Probability Foundations FAQ
What is the difference between mutually exclusive and independent events in ECON 1012?
Mutually exclusive means the events cannot happen together — P(A∩B) = 0. Independent means one event occurring does not change the other's probability — P(A|B) = P(A). They are almost opposites: if A and B are mutually exclusive and both have positive probability, knowing B happened drops P(A|B) to 0 ≠ P(A), so the events are dependent. Confusing the two is a favourite MCQ trap in this course.
How do I tell whether a table shows joint or conditional probabilities?
Check what sums to 1. In a true contingency table of joint probabilities, ALL interior cells together sum to 1 and the margins hold the marginal probabilities. If instead each column sums to 1, the table holds conditional probabilities for each column category — convert them to joints by multiplying each column by the conditioning event's marginal probability before reading anything from the margins.

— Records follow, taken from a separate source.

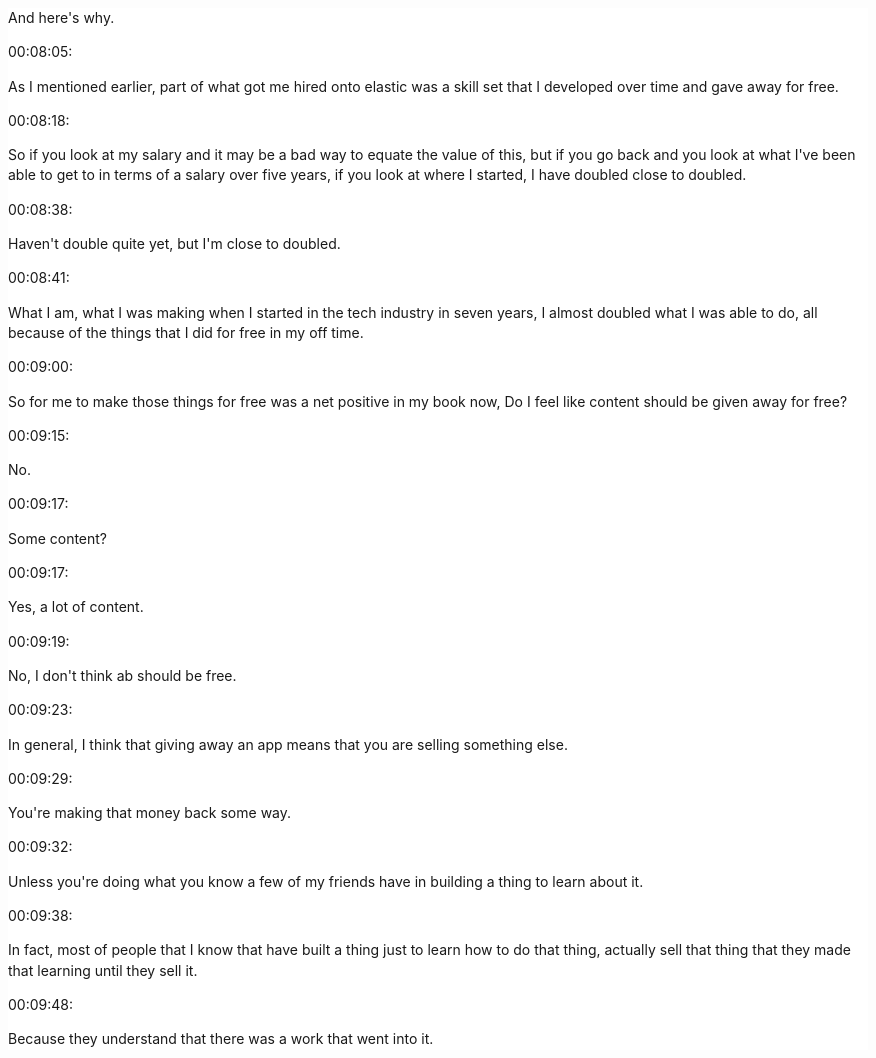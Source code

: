  And here's why.

00:08:05:

 As I mentioned earlier, part of what got me hired onto elastic was a skill set that I developed over time and gave away for free.

00:08:18:

 So if you look at my salary and it may be a bad way to equate the value of this, but if you go back and you look at what I've been able to get to in terms of a salary over five years, if you look at where I started, I have doubled close to doubled.

00:08:38:

 Haven't double quite yet, but I'm close to doubled.

00:08:41:

 What I am, what I was making when I started in the tech industry in seven years, I almost doubled what I was able to do, all because of the things that I did for free in my off time.

00:09:00:

 So for me to make those things for free was a net positive in my book now, Do I feel like content should be given away for free?

00:09:15:

 No.

00:09:17:

 Some content?

00:09:17:

 Yes, a lot of content.

00:09:19:

 No, I don't think ab should be free.

00:09:23:

 In general, I think that giving away an app means that you are selling something else.

00:09:29:

 You're making that money back some way.

00:09:32:

 Unless you're doing what you know a few of my friends have in building a thing to learn about it.

00:09:38:

 In fact, most of people that I know that have built a thing just to learn how to do that thing, actually sell that thing that they made that learning until they sell it.

00:09:48:

 Because they understand that there was a work that went into it.
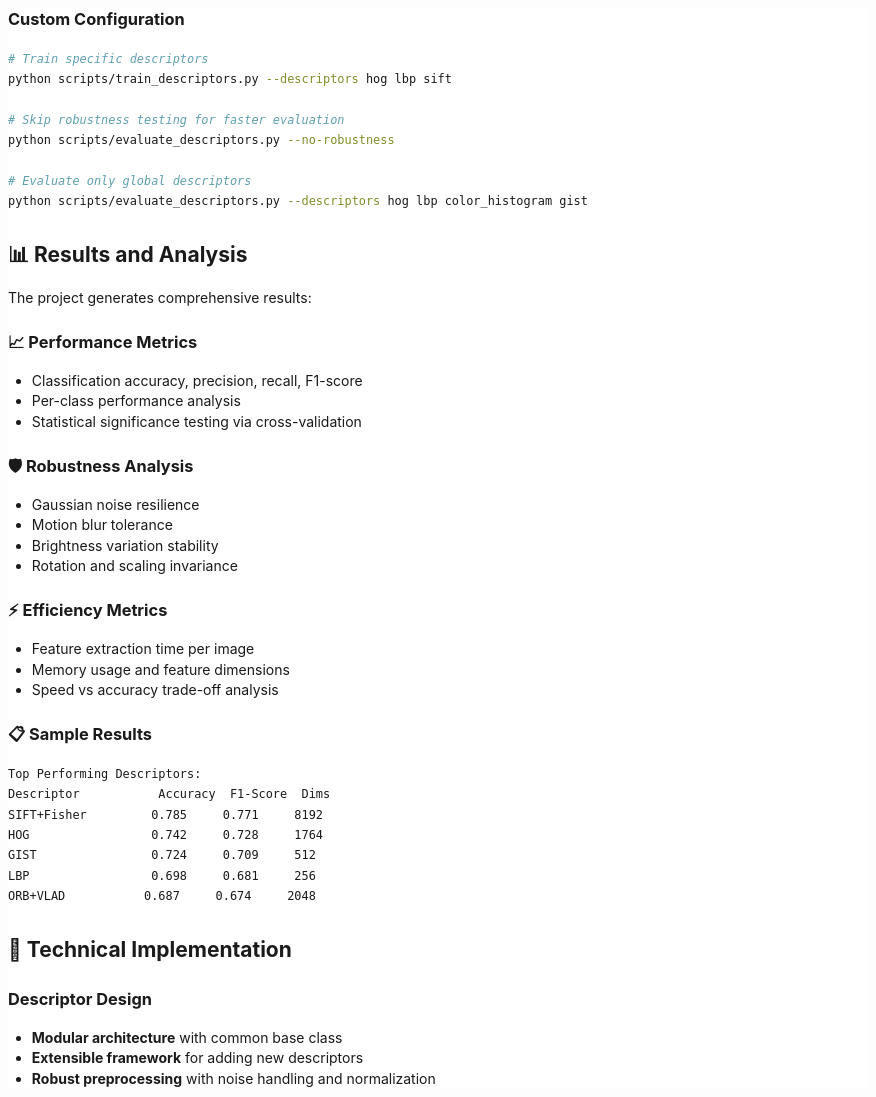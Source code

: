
 ```bash
```

### Custom Configuration
```bash
# Train specific descriptors
python scripts/train_descriptors.py --descriptors hog lbp sift

# Skip robustness testing for faster evaluation
python scripts/evaluate_descriptors.py --no-robustness

# Evaluate only global descriptors
python scripts/evaluate_descriptors.py --descriptors hog lbp color_histogram gist
```

## 📊 Results and Analysis

The project generates comprehensive results:

### 📈 Performance Metrics
- Classification accuracy, precision, recall, F1-score
- Per-class performance analysis
- Statistical significance testing via cross-validation

### 🛡️ Robustness Analysis
- Gaussian noise resilience
- Motion blur tolerance
- Brightness variation stability
- Rotation and scaling invariance

### ⚡ Efficiency Metrics
- Feature extraction time per image
- Memory usage and feature dimensions
- Speed vs accuracy trade-off analysis

### 📋 Sample Results
```
Top Performing Descriptors:
Descriptor           Accuracy  F1-Score  Dims    
SIFT+Fisher         0.785     0.771     8192    
HOG                 0.742     0.728     1764    
GIST                0.724     0.709     512     
LBP                 0.698     0.681     256     
ORB+VLAD           0.687     0.674     2048    
```

## 🔬 Technical Implementation

### Descriptor Design
- **Modular architecture** with common base class
- **Extensible framework** for adding new descriptors
- **Robust preprocessing** with noise handling and normalization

Does the ECON 1012 final exam test probability?
Yes. Week 3 sits inside the exam's Weeks 1-10 coverage, probability MCQs mirror the Module 3 practice quiz, and on the practice paper one of the three case studies is a contingency-table item (data type, joint and conditional probability, and an independence check). Since it is hand-calculation with a non-wireless calculator, practise the workshop table examples on paper.
Do I need Bayes' theorem or permutations for this module?
The Week 3 module materials cover the rules of probability, contingency tables, conditional probability and independence — Bayes' theorem by name, probability trees and counting formulas (permutations/combinations) are not taught in them. Focus your effort on the table workflow; if you want to confirm the current scope, check the unit outline and myLearning for your semester.
Studying with AI? Sia — free AI economics tutor works through ECON 1012 step by step.
Exam move
Train yourself to translate English into set notation before touching numbers: 'and' → ∩, 'or' → ∪, 'given' → |, 'did not' → complement. Most lost marks in this module come from answering the wrong question — computing P(A∩B) when the question asks P(A|B) = P(A∩B)/P(B), or when it asks the difference P(A−B) = P(A) − P(A∩B). When you build a relative-frequency table, divide every cell by the grand total (never by row or column totals unless a conditional distribution is explicitly requested) and confirm the margins sum to 1.0 before going further. Drill the independence check until it is reflex, rehearse the mutually-exclusive-versus-independent contrast, and treat workshop contingency-table examples as your closest rehearsal for the exam case study.